My Mother

Sep 09, 2008 22:31

My mother called me at work (again) like she usually does every week or so to express worries about the stock market: when it goes up, she asks if she should have gotten in, but when it goes down it scares her more. This from a 66 year old woman who has never planned a day beyond the next Saks 5th Avenue run, and not saved enough for retirement, and shouldn't be in the market at all because she can't answer the basic questions: 1. when do you want to retire? 2. what lifestyle do you want to live? 3. what would you do for income if your husband and his pension died tomorrow?

Hard questions, no doubt, but necessary if one is going to plan for retirement, which I've desperately tried to help her do. Dodging these questions has become somewhat of an art for my mother, and her brain is quickly spirited off to an undisclosed location a la Dick Cheney every time I press her.

So tonight, I finally confronted her. How long do you want to work? What would you do if Bob died tomorrow. Have you thought about nursing homes, future illnesses, etc. It's the same conversation I've had with her 20 times, although this time, I cornered her.

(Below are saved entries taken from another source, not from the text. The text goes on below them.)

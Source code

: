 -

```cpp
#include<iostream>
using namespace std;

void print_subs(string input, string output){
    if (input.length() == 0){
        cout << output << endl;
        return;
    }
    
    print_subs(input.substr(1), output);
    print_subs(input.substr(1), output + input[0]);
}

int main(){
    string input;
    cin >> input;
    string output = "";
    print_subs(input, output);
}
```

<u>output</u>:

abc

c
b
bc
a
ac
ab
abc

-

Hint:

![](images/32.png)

Like a child, she refuses to think about anything mildly unpleasant, and quickly pretended like she expected to die any moment and needed no planning.... No matter the fact every relative I had on her side of the family died at 199 years old. No, because she doesn't want to have a conversation about retirement, my Mom is certain she will die sometime during the next three week 5 star vacation to Maui. No need to plan. Why was I so worried about her future, did "I want an inheritance??"

I shouldn't have been surprised she would say something like that. It always comes down to this: money. My mother thinks she is some kind of Robber Baron despite the fact she was too cheap to ever stock any Band Aids in a house with 6 kids and a basement of power tools. She has adeptly played both sides of the money coin. When people try to make her feel poor, she plays rich. She won't "nickle and dime" by tax planning.

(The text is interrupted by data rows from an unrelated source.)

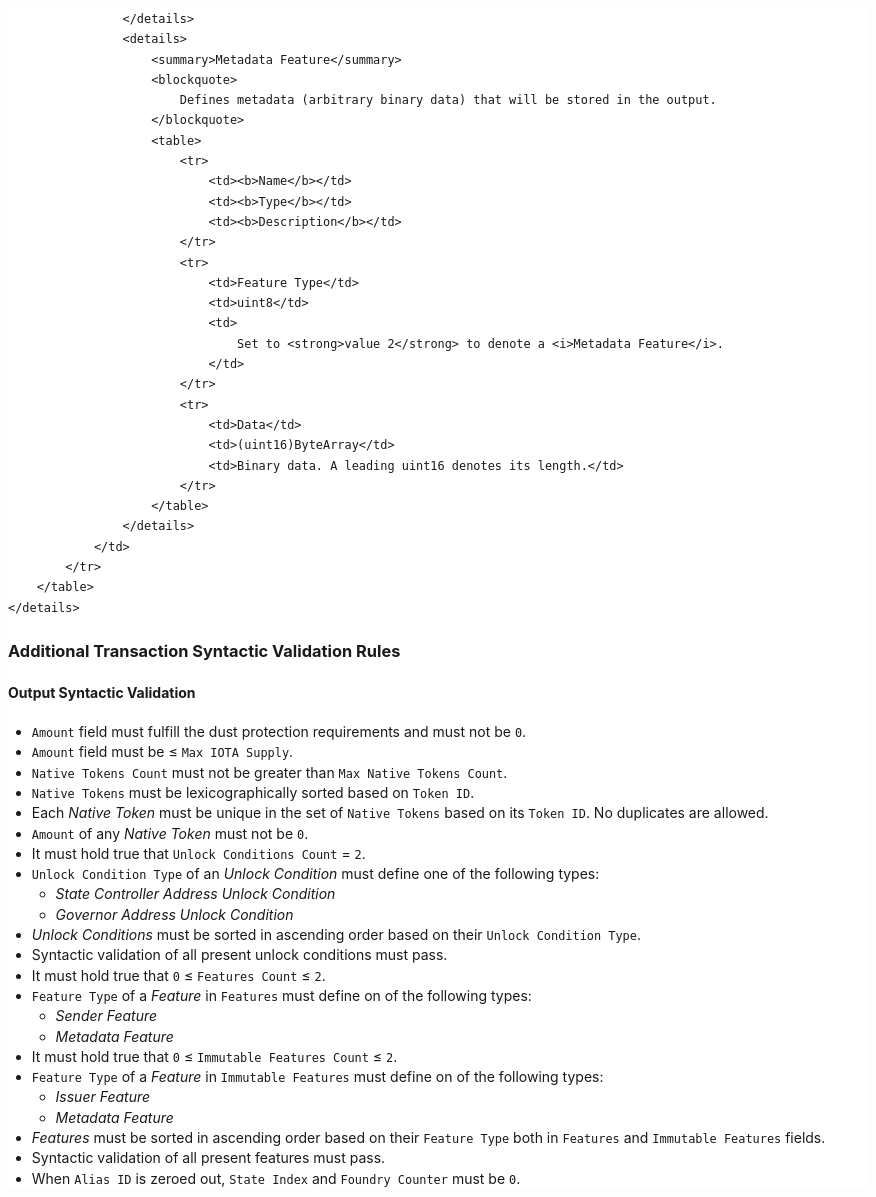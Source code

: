                     </details>
                    <details>
                        <summary>Metadata Feature</summary>
                        <blockquote>
                            Defines metadata (arbitrary binary data) that will be stored in the output.
                        </blockquote>
                        <table>
                            <tr>
                                <td><b>Name</b></td>
                                <td><b>Type</b></td>
                                <td><b>Description</b></td>
                            </tr>
                            <tr>
                                <td>Feature Type</td>
                                <td>uint8</td>
                                <td>
                                    Set to <strong>value 2</strong> to denote a <i>Metadata Feature</i>.
                                </td>
                            </tr>
                            <tr>
                                <td>Data</td>
                                <td>(uint16)ByteArray</td>
                                <td>Binary data. A leading uint16 denotes its length.</td>
                            </tr>
                        </table>
                    </details>
                </td>
            </tr>
        </table>
    </details>
</table>

### Additional Transaction Syntactic Validation Rules

#### Output Syntactic Validation

- `Amount` field must fulfill the dust protection requirements and must not be `0`.
- `Amount` field must be ≤ `Max IOTA Supply`.
- `Native Tokens Count` must not be greater than `Max Native Tokens Count`.
- `Native Tokens` must be lexicographically sorted based on `Token ID`.
- Each <i>Native Token</i> must be unique in the set of `Native Tokens` based on its `Token ID`. No duplicates are
  allowed.
- `Amount` of any <i>Native Token</i> must not be `0`.
- It must hold true that `Unlock Conditions Count` = `2`.
- `Unlock Condition Type` of an <i>Unlock Condition</i> must define one of the following types:
  - <i>State Controller Address Unlock Condition</i>
  - <i>Governor Address Unlock Condition</i>
- <i>Unlock Conditions</i> must be sorted in ascending order based on their `Unlock Condition Type`.
- Syntactic validation of all present unlock conditions must pass.
- It must hold true that `0` ≤ `Features Count` ≤ `2`.
- `Feature Type` of a <i>Feature</i> in `Features` must define on of the following types:
  - <i>Sender Feature</i>
  - <i>Metadata Feature</i>
- It must hold true that `0` ≤ `Immutable Features Count` ≤ `2`.
- `Feature Type` of a <i>Feature</i> in `Immutable Features` must define on of the following types:
  - <i>Issuer Feature</i>
  - <i>Metadata Feature</i>
- <i>Features</i> must be sorted in ascending order based on their `Feature Type` both in `Features` and `Immutable Features`
  fields.
- Syntactic validation of all present features must pass.
- When `Alias ID` is zeroed out, `State Index` and `Foundry Counter` must be `0`.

Of course, when people make her feel rich, she pretends she is some lady hocking coal in the streets. I grew up thinking I was dirt poor, because my mother constantly complained about everything. Little did I know, it was because she was a spendthrift and was financially retarded.

I must want my Mother's money. Why else would I deprive her of 3 week vacations in Maui every January? She's lived so long, she deserves to pamper herself.... I must want her money. It's not that I care whether she have enough for retirement or whether I am worried she will become a burden on her family from gross negligence to save the large sums of money that pour out of the sky onto her.

After pressing her very "unpleasantly" on questions normal people confront, my Mom had enough and hung up. She simply wasn't going to confront any reality today. Off to Saks, off to the next fairy tale.

There is the ant, and the grasshopper. The ant works all summer to save for winter. The grasshopper sings and dances all summer long. Amie's family are ants. My mother is one very very stupid grasshopper, and winter is coming soon. And I'm not going to feed her.